• _TASK DIRECTIONS_: Could you write the entries out again, exactly as they appear?

• _RECORD SET_:
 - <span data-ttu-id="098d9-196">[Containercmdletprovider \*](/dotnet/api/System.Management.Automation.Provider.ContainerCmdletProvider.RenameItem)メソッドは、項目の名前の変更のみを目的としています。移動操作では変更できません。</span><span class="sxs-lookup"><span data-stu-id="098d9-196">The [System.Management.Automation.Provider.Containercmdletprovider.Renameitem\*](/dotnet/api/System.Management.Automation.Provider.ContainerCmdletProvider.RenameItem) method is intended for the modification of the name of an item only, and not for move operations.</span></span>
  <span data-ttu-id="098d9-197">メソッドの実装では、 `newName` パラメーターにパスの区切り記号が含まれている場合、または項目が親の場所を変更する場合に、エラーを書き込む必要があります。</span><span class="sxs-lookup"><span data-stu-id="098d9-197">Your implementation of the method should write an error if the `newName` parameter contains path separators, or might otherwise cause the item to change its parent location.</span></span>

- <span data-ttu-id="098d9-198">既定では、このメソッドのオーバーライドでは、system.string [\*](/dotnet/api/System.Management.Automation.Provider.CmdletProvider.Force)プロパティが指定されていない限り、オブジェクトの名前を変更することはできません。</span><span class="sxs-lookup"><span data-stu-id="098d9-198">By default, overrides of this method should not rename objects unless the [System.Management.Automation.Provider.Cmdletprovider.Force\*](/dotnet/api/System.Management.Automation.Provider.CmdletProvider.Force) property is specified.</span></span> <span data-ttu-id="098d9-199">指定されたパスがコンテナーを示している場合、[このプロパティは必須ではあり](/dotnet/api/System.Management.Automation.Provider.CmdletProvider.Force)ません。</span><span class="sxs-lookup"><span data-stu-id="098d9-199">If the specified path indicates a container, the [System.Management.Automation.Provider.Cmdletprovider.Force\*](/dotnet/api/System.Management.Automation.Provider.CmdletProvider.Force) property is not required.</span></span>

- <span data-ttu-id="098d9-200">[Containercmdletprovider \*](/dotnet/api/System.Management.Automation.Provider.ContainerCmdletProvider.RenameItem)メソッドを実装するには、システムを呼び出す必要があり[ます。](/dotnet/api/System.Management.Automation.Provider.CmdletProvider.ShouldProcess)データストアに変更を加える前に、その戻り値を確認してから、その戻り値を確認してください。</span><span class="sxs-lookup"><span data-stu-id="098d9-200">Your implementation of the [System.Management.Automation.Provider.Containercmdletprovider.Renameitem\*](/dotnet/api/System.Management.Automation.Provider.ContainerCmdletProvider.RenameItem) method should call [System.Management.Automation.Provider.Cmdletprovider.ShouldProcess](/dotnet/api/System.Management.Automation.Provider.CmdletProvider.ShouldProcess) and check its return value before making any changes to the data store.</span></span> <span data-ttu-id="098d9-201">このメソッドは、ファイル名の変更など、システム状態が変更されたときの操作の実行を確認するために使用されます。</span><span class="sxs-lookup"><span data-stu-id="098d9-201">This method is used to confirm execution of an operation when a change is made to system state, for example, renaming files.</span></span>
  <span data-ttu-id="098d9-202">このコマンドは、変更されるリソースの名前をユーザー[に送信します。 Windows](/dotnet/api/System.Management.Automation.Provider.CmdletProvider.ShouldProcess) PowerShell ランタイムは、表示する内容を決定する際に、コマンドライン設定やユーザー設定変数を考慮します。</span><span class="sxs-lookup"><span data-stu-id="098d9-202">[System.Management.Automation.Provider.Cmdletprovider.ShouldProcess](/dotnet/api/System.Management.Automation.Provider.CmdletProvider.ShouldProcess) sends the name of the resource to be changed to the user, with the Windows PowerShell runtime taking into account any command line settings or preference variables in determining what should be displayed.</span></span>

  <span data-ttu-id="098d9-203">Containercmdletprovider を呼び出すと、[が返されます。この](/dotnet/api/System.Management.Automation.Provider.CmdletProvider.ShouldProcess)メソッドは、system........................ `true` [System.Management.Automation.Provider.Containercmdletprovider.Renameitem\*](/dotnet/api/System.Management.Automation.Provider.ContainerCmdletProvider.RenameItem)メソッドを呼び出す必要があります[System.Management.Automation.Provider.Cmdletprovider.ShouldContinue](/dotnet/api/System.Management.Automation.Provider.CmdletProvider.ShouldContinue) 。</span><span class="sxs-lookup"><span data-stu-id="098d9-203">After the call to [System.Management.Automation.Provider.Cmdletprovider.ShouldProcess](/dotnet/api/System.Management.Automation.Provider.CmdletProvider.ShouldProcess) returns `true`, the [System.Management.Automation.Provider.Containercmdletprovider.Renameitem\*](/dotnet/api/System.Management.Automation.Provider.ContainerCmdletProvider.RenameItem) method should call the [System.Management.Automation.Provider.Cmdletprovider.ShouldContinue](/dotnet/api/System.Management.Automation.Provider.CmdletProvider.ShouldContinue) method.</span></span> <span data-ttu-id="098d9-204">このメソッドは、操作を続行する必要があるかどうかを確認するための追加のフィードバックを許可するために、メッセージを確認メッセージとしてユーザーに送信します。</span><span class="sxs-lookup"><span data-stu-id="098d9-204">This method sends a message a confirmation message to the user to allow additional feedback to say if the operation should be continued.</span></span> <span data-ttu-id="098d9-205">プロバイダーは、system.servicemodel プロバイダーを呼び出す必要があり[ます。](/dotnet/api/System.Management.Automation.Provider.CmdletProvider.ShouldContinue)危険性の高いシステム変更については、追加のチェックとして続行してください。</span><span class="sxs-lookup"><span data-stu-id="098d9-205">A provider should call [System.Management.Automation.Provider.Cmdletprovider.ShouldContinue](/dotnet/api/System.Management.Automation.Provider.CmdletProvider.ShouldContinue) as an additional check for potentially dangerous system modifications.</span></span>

• _EXERCISE OUTPUT_:
 - <span data-ttu-id="098d9-196">[Containercmdletprovider \*](/dotnet/api/System.Management.Automation.Provider.ContainerCmdletProvider.RenameItem)メソッドは、項目の名前の変更のみを目的としています。移動操作では変更できません。</span><span class="sxs-lookup"><span data-stu-id="098d9-196">The [System.Management.Automation.Provider.Containercmdletprovider.Renameitem\*](/dotnet/api/System.Management.Automation.Provider.ContainerCmdletProvider.RenameItem) method is intended for the modification of the name of an item only, and not for move operations.</span></span>
  <span data-ttu-id="098d9-197">メソッドの実装では、 `newName` パラメーターにパスの区切り記号が含まれている場合、または項目が親の場所を変更する場合に、エラーを書き込む必要があります。</span><span class="sxs-lookup"><span data-stu-id="098d9-197">Your implementation of the method should write an error if the `newName` parameter contains path separators, or might otherwise cause the item to change its parent location.</span></span>

- <span data-ttu-id="098d9-198">既定では、このメソッドのオーバーライドでは、system.string [\*](/dotnet/api/System.Management.Automation.Provider.CmdletProvider.Force)プロパティが指定されていない限り、オブジェクトの名前を変更することはできません。</span><span class="sxs-lookup"><span data-stu-id="098d9-198">By default, overrides of this method should not rename objects unless the [System.Management.Automation.Provider.Cmdletprovider.Force\*](/dotnet/api/System.Management.Automation.Provider.CmdletProvider.Force) property is specified.</span></span> <span data-ttu-id="098d9-199">指定されたパスがコンテナーを示している場合、[このプロパティは必須ではあり](/dotnet/api/System.Management.Automation.Provider.CmdletProvider.Force)ません。</span><span class="sxs-lookup"><span data-stu-id="098d9-199">If the specified path indicates a container, the [System.Management.Automation.Provider.Cmdletprovider.Force\*](/dotnet/api/System.Management.Automation.Provider.CmdletProvider.Force) property is not required.</span></span>

- <span data-ttu-id="098d9-200">[Containercmdletprovider \*](/dotnet/api/System.Management.Automation.Provider.ContainerCmdletProvider.RenameItem)メソッドを実装するには、システムを呼び出す必要があり[ます。](/dotnet/api/System.Management.Automation.Provider.CmdletProvider.ShouldProcess)データストアに変更を加える前に、その戻り値を確認してから、その戻り値を確認してください。</span><span class="sxs-lookup"><span data-stu-id="098d9-200">Your implementation of the [System.Management.Automation.Provider.Containercmdletprovider.Renameitem\*](/dotnet/api/System.Management.Automation.Provider.ContainerCmdletProvider.RenameItem) method should call [System.Management.Automation.Provider.Cmdletprovider.ShouldProcess](/dotnet/api/System.Management.Automation.Provider.CmdletProvider.ShouldProcess) and check its return value before making any changes to the data store.</span></span> <span data-ttu-id="098d9-201">このメソッドは、ファイル名の変更など、システム状態が変更されたときの操作の実行を確認するために使用されます。</span><span class="sxs-lookup"><span data-stu-id="098d9-201">This method is used to confirm execution of an operation when a change is made to system state, for example, renaming files.</span></span>
  <span data-ttu-id="098d9-202">このコマンドは、変更されるリソースの名前をユーザー[に送信します。 Windows](/dotnet/api/System.Management.Automation.Provider.CmdletProvider.ShouldProcess) PowerShell ランタイムは、表示する内容を決定する際に、コマンドライン設定やユーザー設定変数を考慮します。</span><span class="sxs-lookup"><span data-stu-id="098d9-202">[System.Management.Automation.Provider.Cmdletprovider.ShouldProcess](/dotnet/api/System.Management.Automation.Provider.CmdletProvider.ShouldProcess) sends the name of the resource to be changed to the user, with the Windows PowerShell runtime taking into account any command line settings or preference variables in determining what should be displayed.</span></span>

  <span data-ttu-id="098d9-203">Containercmdletprovider を呼び出すと、[が返されます。この](/dotnet/api/System.Management.Automation.Provider.CmdletProvider.ShouldProcess)メソッドは、system........................ `true` [System.Management.Automation.Provider.Containercmdletprovider.Renameitem\*](/dotnet/api/System.Management.Automation.Provider.ContainerCmdletProvider.RenameItem)メソッドを呼び出す必要があります[System.Management.Automation.Provider.Cmdletprovider.ShouldContinue](/dotnet/api/System.Management.Automation.Provider.CmdletProvider.ShouldContinue) 。</span><span class="sxs-lookup"><span data-stu-id="098d9-203">After the call to [System.Management.Automation.Provider.Cmdletprovider.ShouldProcess](/dotnet/api/System.Management.Automation.Provider.CmdletProvider.ShouldProcess) returns `true`, the [System.Management.Automation.Provider.Containercmdletprovider.Renameitem\*](/dotnet/api/System.Management.Automation.Provider.ContainerCmdletProvider.RenameItem) method should call the [System.Management.Automation.Provider.Cmdletprovider.ShouldContinue](/dotnet/api/System.Management.Automation.Provider.CmdletProvider.ShouldContinue) method.</span></span> <span data-ttu-id="098d9-204">このメソッドは、操作を続行する必要があるかどうかを確認するための追加のフィードバックを許可するために、メッセージを確認メッセージとしてユーザーに送信します。</span><span class="sxs-lookup"><span data-stu-id="098d9-204">This method sends a message a confirmation message to the user to allow additional feedback to say if the operation should be continued.</span></span> <span data-ttu-id="098d9-205">プロバイダーは、system.servicemodel プロバイダーを呼び出す必要があり[ます。](/dotnet/api/System.Management.Automation.Provider.CmdletProvider.ShouldContinue)危険性の高いシステム変更については、追加のチェックとして続行してください。</span><span class="sxs-lookup"><span data-stu-id="098d9-205">A provider should call [System.Management.Automation.Provider.Cmdletprovider.ShouldContinue](/dotnet/api/System.Management.Automation.Provider.CmdletProvider.ShouldContinue) as an additional check for potentially dangerous system modifications.</span></span>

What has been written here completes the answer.